Towards Fingerprint Mosaicking Artifact Detection: A Self-Supervised Deep Learning Approach

Sensors 2026, 26(12), 3684; https://doi.org/10.3390/s26123684
by Laurenz Ruzicka 1,*, Alexander Spenke 2, Stephan Bergmann 2, Gerd Nolden 2, Bernhard Kohn 1 and Clemens Heitzinger 3,4
Reviewer 1: Anonymous
Reviewer 2: Anonymous
Sensors 2026, 26(12), 3684; https://doi.org/10.3390/s26123684
Submission received: 21 April 2026 / Revised: 27 May 2026 / Accepted: 4 June 2026 / Published: 9 June 2026

Round 1

Reviewer 1 Report

Comments and Suggestions for Authors

The manuscript addresses an important and underexplored problem: detecting hard mosaicking artifacts in fingerprint images without requiring manually annotated artifact data. The proposed self-supervised training strategy, the use of multiple fingerprint modalities, and the attempt to connect artifact detection with matching performance are valuable aspects of the work. The topic is relevant for biometric quality control and has practical importance.

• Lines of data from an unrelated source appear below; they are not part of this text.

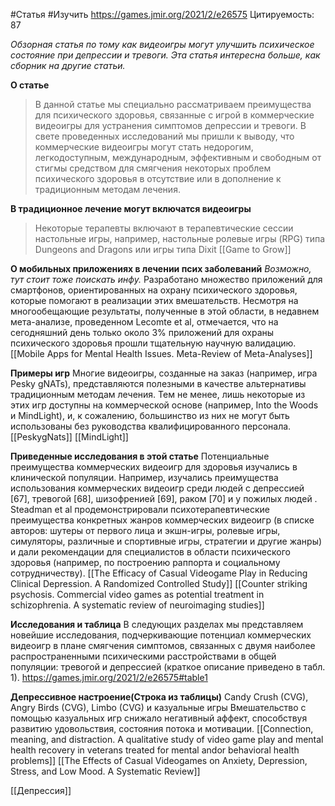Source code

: #Статья  #Изучить 
https://games.jmir.org/2021/2/e26575
Цитируемость: 87

*Обзорная статья по тому как видеоигры могут улучшить психическое состояние при депрессии и тревоги. Эта статья интересна больше, как сборник на другие статьи.*

**О статье**
>В данной статье мы специально рассматриваем преимущества для психического здоровья, связанные с игрой в коммерческие видеоигры для устранения симптомов депрессии и тревоги. В свете проведенных исследований мы пришли к выводу, что коммерческие видеоигры могут стать недорогим, легкодоступным, международным, эффективным и свободным от стигмы средством для смягчения некоторых проблем психического здоровья в отсутствие или в дополнение к традиционным методам лечения.


**В традиционное лечение могут включатся видеоигры**
>Некоторые терапевты включают в терапевтические сессии настольные игры, например, настольные ролевые игры (RPG) типа Dungeons and Dragons или игры типа Dixit 
[[Game to Grow]]

**О мобильных приложениях в лечении псих заболеваний**
*Возможно, тут стоит тоже поискать инфу.*
Разработано множество приложений для смартфонов, ориентированных на охрану психического здоровья, которые помогают в реализации этих вмешательств. Несмотря на многообещающие результаты, полученные в этой области, в недавнем мета-анализе, проведенном Lecomte et al, отмечается, что на сегодняшний день только около 3% приложений для охраны психического здоровья прошли тщательную научную валидацию. 
[[Mobile Apps for Mental Health Issues. Meta-Review of Meta-Analyses]]

**Примеры игр**
Многие видеоигры, созданные на заказ (например, игра Pesky gNATs), представляются полезными в качестве альтернативы традиционным методам лечения. Тем не менее, лишь некоторые из этих игр доступны на коммерческой основе (например, Into the Woods и MindLight), и, к сожалению, большинство из них не могут быть использованы без руководства квалифицированного персонала.
[[PeskygNats]]
[[MindLight]]

**Приведенные исследования в этой статье**
Потенциальные преимущества коммерческих видеоигр для здоровья изучались в клинической популяции. Например, изучались преимущества использования коммерческих видеоигр среди людей с депрессией [67], тревогой [68], шизофренией [69], раком [70] и у пожилых людей . Steadman et al продемонстрировали психотерапевтические преимущества конкретных жанров коммерческих видеоигр (в списке авторов: шутеры от первого лица и экшн-игры, ролевые игры, симуляторы, различные и спортивные игры, стратегии и другие жанры) и дали рекомендации для специалистов в области психического здоровья (например, по построению раппорта и социальному сотрудничеству). 
[[The Efficacy of Casual Videogame Play in Reducing Clinical Depression. A Randomized Controlled Study]]
[[Counter striking psychosis. Commercial video games as potential treatment in schizophrenia. A systematic review of neuroimaging studies]]

**Исследования и таблица**
В следующих разделах мы представляем новейшие исследования, подчеркивающие потенциал коммерческих видеоигр в плане смягчения симптомов, связанных с двумя наиболее распространенными психическими расстройствами в общей популяции: тревогой и депрессией (краткое описание приведено в табл. 1).
https://games.jmir.org/2021/2/e26575#table1

**Депрессивное настроение(Строка из таблицы)**
Candy Crush (CVG), Angry Birds (CVG), Limbo (CVG) и казуальные игры	
Вмешательство с помощью казуальных игр снижало негативный аффект, способствуя развитию удовольствия, состояния потока и мотивации.
[[Connection, meaning, and distraction. A qualitative study of video game play and mental health recovery in veterans treated for mental andor behavioral health problems]]
[[The Effects of Casual Videogames on Anxiety, Depression, Stress, and Low Mood. A Systematic Review]]



[[Депрессия]]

However, the paper needs substantial strengthening before it can be considered ready for publication in a high quality journal. The main concern is that the model is trained and largely evaluated using artificially generated artifacts. This is a reasonable starting point, but the manuscript does not yet provide enough evidence that the simulated patch and line artifacts adequately represent real mosaicking failures produced by actual acquisition devices and stitching algorithms. Some validation on manually verified real mosaicking artifacts, even on a limited subset, would considerably improve the credibility of the claims.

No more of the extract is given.